DigiFinex's Contract Cooling-Off Period allows traders to suspend their futures contracts, reassess trading strategies, and manage risks by selecting a duration of 1 hour, 4 hours, or 24 hours.

Nov 25, 2024 at 08:40 am

How to Open a Contract Cooling-Off Period on DigiFinex

Introduction
DigiFinex, a reputable cryptocurrency exchange, offers a unique feature called the Contract Cooling-Off Period. This mechanism allows traders to suspend their futures contracts for a specified duration, providing them with an opportunity to step back, reassess their trading strategies, and manage risks effectively.

Prerequisites
Before initiating a contract cooling-off period, traders must ensure the following prerequisites are met:

  • Hold an active futures contract on DigiFinex
  • Possess sufficient funds in their trading account to cover the liquidation threshold of the contract
  • Ensure the contract is eligible for the cooling-off period (contracts close to expiry or with substantial open interest may not be eligible)

Step-by-Step Guide

  1. Log into DigiFinex: Access the DigiFinex platform and sign in to your trading account using your registered credentials.
  2. Navigate to the "Futures" Section: Once logged in, click on the "Futures" tab located at the top of the screen.
  3. Select the Relevant Contract: From the list of available futures contracts, choose the contract you wish to suspend.

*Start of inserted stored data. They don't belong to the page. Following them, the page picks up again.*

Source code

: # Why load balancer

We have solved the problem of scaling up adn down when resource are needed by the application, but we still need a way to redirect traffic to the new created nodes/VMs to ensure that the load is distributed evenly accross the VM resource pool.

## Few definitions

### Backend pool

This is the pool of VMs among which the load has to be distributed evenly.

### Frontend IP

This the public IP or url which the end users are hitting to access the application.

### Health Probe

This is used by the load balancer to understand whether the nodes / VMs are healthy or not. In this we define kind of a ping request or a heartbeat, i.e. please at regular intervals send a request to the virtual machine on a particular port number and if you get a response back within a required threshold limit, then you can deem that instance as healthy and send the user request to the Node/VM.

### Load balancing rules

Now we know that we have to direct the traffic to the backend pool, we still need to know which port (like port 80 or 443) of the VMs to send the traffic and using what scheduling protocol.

Ensure you have an active contract with sufficient margin.
  4. Open the Contract Details Page: Click on the "Details" button associated with the selected contract to view the contract details page.
  5. Locate the "Cooling-Off" Option: Scroll down the contract details page and find the "Cooling-Off" section. Click on the "Request" button to initiate the cooling-off period.
  6. Set the Cooling-Off Duration: A pop-up window will appear, allowing you to specify the duration of the cooling-off period. Select the desired duration (1 hour, 4 hours, or 24 hours) from the drop-down menu.
  7. Confirm the Request: Review the details of your request, including the contract, duration, and time of suspension. Once satisfied, enter your 2FA code and click on the "Confirm" button to complete the process.
  8. Verify Successful Activation: The contract cooling-off period will be applied successfully if all the prerequisites are met and the request is processed without errors. You can verify this by checking the "Status" column in the "Contracts" section, which will now display "Cooling-Off" for the selected contract.

Important Note
During the cooling-off period, the following restrictions apply:

  • No new positions can be opened for the affected contract
  • Existing positions within the cooling-off contract will be closed at the market price if the liquidation price is reached
  • The cooling-off period cannot be canceled or shortened once initiated

Conclusion
The contract cooling-off period on DigiFinex provides a valuable mechanism for traders to manage their futures trading activities more effectively. By utilizing this feature, traders can pause their contracts, reassess their strategies, and safeguard their capital against potential losses. Remember to carefully consider the eligibility criteria and duration of the cooling-off period before activation to ensure it aligns with your trading objectives.

Disclaimer:info@kdj.com

The information provided is not trading advice. kdj.com does not assume any responsibility for any investments made based on the information provided in this article. Cryptocurrencies are highly volatile and it is highly recommended that you invest with caution after thorough research!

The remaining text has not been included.